The Heimstaden deal is significant in a number of respects. Firstly, it shows yet again that big investors have not been entirely scared off investing in Berlin, despite the hostile atmosphere encouraged by the city’s left-wing government towards the buying up of housing portfolios by large-scale residential investors, foreign or domestic. There is still a strong populist movement “Expropriate Deutsche Wohnen & Co.” that wishes to expropriate all companies holding more than 3,000 apartment units in the city, with opponents’ biggest bogeyman the DAX-listed Deutsche Wohnen AG.
A number of recent transactions provide evidence that investors are prepared to sign citizens’ charters protecting tenants’ rights for periods of up to twenty years into the future, confident that affordable housing demand will still likely be outstripping supply in the city even then.
Tenants associations have been urging local politicians to more aggressively make use of their “right of first refusal” to acquire properties at the market rates when they are the object of a potential sale in neighbourhoods under special protection, or the so-called Milieuschutz. Again, the regulations here are complicated. Private buyers can get around this in certain circumstances by signing an “avoidance agreement”, which protects the rights of tenants and adheres closely to local regulations. Heimstaden has not yet taken this step on the portion of the latest portfolio that would be affected by these restrictions, although it has stressed that it will abide by all local tenants’ existing protections, matching those pertaining in state-owned housing companies.
A statement from Heimstaden’s CEO Patrik Hall said, "Heimstaden and its long-term owners have an evergreen vision, we never buy to resell.
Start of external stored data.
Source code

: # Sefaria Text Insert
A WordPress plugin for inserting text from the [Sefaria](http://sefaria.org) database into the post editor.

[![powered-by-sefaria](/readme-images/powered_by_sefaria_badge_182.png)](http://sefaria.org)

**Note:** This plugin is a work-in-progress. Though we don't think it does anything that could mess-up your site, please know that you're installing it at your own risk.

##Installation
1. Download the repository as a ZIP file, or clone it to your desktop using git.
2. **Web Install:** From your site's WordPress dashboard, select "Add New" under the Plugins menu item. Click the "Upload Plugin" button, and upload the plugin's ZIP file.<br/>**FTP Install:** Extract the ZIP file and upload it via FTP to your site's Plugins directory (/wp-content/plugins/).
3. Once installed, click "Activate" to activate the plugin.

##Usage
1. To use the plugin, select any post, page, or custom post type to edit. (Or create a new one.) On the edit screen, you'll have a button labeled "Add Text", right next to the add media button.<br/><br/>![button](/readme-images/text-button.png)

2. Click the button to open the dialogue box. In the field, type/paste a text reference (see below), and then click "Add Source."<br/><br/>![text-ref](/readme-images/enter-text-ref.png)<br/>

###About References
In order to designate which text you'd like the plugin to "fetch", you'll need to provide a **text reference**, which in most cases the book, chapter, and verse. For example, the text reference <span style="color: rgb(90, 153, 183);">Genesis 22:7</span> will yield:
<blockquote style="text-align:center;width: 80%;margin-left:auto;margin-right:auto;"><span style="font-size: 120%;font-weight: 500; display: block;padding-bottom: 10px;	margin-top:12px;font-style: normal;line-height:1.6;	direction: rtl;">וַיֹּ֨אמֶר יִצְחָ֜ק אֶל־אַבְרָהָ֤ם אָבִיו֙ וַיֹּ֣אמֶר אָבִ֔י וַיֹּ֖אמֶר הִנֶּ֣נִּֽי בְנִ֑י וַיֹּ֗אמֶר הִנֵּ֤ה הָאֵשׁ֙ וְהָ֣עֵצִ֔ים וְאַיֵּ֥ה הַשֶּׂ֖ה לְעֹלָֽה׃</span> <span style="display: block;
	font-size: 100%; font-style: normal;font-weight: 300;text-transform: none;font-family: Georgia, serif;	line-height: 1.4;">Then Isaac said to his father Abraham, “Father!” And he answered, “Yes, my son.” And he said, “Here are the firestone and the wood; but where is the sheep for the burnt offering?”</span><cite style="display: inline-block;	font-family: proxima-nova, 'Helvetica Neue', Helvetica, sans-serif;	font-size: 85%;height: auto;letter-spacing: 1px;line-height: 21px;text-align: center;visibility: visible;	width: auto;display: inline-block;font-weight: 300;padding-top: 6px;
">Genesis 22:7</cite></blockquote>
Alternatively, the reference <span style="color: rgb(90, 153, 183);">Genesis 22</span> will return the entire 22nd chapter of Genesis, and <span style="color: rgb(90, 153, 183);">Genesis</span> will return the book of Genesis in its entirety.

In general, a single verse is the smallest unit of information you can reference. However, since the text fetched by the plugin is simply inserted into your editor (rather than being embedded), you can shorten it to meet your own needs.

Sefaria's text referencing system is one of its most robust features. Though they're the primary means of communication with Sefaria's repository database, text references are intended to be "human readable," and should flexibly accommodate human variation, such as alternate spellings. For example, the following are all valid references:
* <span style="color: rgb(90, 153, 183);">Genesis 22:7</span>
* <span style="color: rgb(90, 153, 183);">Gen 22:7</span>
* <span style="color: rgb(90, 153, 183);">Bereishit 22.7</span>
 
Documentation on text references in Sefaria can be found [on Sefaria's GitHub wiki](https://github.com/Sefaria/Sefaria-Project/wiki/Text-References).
On the contrary, we invest in our properties and the communities and want to work together with tenants, political stakeholders, and the communities in delivering friendly and sustainable homes and neighborhoods in the Berlin market."
"We think regulations are an important fundament for a good housing market," he said. "We first entered the German market in 2018 and see this portfolio as a good opportunity to scale up our presence and establish our own, in-house operations in Berlin."
Additionally, Heimstaden is not alone in believing the chances are good that the 5-year rental freeze currently in force in the city will be overturned shortly by Germany’s highest court. As we’ve reported before in these pages, a phenomenon making itself apparent is the rise of “Schattenmieten” or shadow rents, which landlords are making tenants sign in the event that the Mietendeckel or rent cap is judged illegal by federal judges. The reluctance of many to sign such agreements is leading to a generally greater unwillingness to move at all, compounding the effects of COVID-19 on more usual housing movements.
The view of local tenants’ association BMV Berliner Mieterverein is that such shadow rents are illegal, while landlords are basing their position on a judgement of the German Constitutional Court in March which they interpret as allowing this second, theoretical rent while awaiting final judgement of the overall legality of the Mietendeckel. Lawsuits have already been issued, with a ruling expected by the second quarter of 2021.